(Pictures paired with source code)
━━━━━━

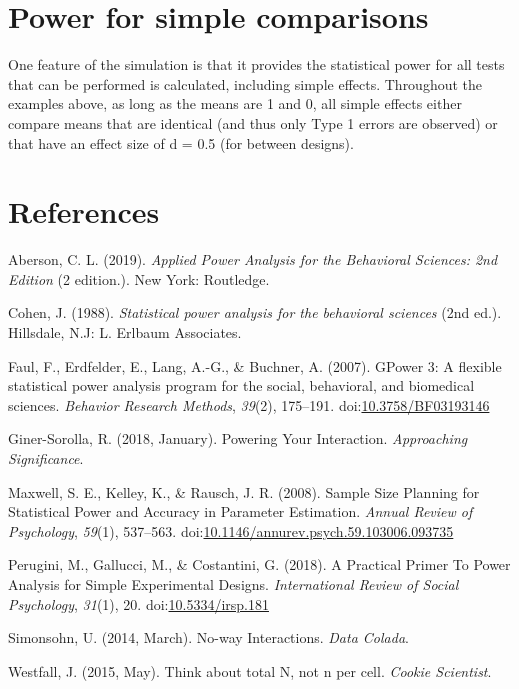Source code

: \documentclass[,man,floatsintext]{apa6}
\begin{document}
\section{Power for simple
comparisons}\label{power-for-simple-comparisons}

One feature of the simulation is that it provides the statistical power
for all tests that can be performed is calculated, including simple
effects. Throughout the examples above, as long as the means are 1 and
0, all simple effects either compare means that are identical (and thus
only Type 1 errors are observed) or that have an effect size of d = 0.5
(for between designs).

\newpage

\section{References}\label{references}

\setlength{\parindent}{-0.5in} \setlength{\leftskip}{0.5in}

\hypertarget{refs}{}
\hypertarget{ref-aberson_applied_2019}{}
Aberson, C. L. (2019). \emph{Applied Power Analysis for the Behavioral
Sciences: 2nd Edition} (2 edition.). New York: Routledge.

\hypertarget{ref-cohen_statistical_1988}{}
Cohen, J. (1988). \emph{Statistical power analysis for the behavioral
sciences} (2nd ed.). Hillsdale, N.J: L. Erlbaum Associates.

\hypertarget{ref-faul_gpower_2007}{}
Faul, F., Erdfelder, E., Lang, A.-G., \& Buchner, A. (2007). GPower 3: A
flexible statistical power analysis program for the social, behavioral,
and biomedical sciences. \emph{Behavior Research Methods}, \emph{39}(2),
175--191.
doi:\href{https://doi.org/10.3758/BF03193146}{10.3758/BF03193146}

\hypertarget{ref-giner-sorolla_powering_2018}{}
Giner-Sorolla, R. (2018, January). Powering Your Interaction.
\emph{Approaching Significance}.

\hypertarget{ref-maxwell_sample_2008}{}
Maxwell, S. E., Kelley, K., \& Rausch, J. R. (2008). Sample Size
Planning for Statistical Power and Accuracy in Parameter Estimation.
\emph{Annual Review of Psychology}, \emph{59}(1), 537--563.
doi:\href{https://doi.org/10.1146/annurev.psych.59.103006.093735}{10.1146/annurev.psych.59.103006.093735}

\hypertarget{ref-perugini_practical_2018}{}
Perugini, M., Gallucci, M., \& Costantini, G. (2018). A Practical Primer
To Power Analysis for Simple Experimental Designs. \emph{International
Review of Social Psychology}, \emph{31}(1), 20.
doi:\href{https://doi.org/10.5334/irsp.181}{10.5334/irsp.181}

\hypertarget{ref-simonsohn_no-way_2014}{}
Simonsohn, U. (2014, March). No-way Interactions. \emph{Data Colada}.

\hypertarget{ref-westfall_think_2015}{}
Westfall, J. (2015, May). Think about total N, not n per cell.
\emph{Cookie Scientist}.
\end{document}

━━━━━━

### WORK REQUEST:
Type the entries again verbatim. Any pictures should be skipped.

### ANSWER TO THIS TASK:
Source code

: \documentclass[,man,floatsintext]{apa6}
\begin{document}
\section{Power for simple
comparisons}\label{power-for-simple-comparisons}

One feature of the simulation is that it provides the statistical power
for all tests that can be performed is calculated, including simple
effects. Throughout the examples above, as long as the means are 1 and
0, all simple effects either compare means that are identical (and thus
only Type 1 errors are observed) or that have an effect size of d = 0.5
(for between designs).

\newpage

\section{References}\label{references}

\setlength{\parindent}{-0.5in} \setlength{\leftskip}{0.5in}

\hypertarget{refs}{}
\hypertarget{ref-aberson_applied_2019}{}
Aberson, C. L. (2019). \emph{Applied Power Analysis for the Behavioral
Sciences: 2nd Edition} (2 edition.). New York: Routledge.

\hypertarget{ref-cohen_statistical_1988}{}
Cohen, J. (1988). \emph{Statistical power analysis for the behavioral
sciences} (2nd ed.). Hillsdale, N.J: L. Erlbaum Associates.

\hypertarget{ref-faul_gpower_2007}{}
Faul, F., Erdfelder, E., Lang, A.-G., \& Buchner, A. (2007). GPower 3: A
flexible statistical power analysis program for the social, behavioral,
and biomedical sciences. \emph{Behavior Research Methods}, \emph{39}(2),
175--191.
doi:\href{https://doi.org/10.3758/BF03193146}{10.3758/BF03193146}

\hypertarget{ref-giner-sorolla_powering_2018}{}
Giner-Sorolla, R. (2018, January). Powering Your Interaction.
\emph{Approaching Significance}.

\hypertarget{ref-maxwell_sample_2008}{}
Maxwell, S. E., Kelley, K., \& Rausch, J. R. (2008). Sample Size
Planning for Statistical Power and Accuracy in Parameter Estimation.
\emph{Annual Review of Psychology}, \emph{59}(1), 537--563.
doi:\href{https://doi.org/10.1146/annurev.psych.59.103006.093735}{10.1146/annurev.psych.59.103006.093735}

\hypertarget{ref-perugini_practical_2018}{}
Perugini, M., Gallucci, M., \& Costantini, G. (2018). A Practical Primer
To Power Analysis for Simple Experimental Designs. \emph{International
Review of Social Psychology}, \emph{31}(1), 20.
doi:\href{https://doi.org/10.5334/irsp.181}{10.5334/irsp.181}

\hypertarget{ref-simonsohn_no-way_2014}{}
Simonsohn, U. (2014, March). No-way Interactions. \emph{Data Colada}.

\hypertarget{ref-westfall_think_2015}{}
Westfall, J. (2015, May). Think about total N, not n per cell.
\emph{Cookie Scientist}.
\end{document}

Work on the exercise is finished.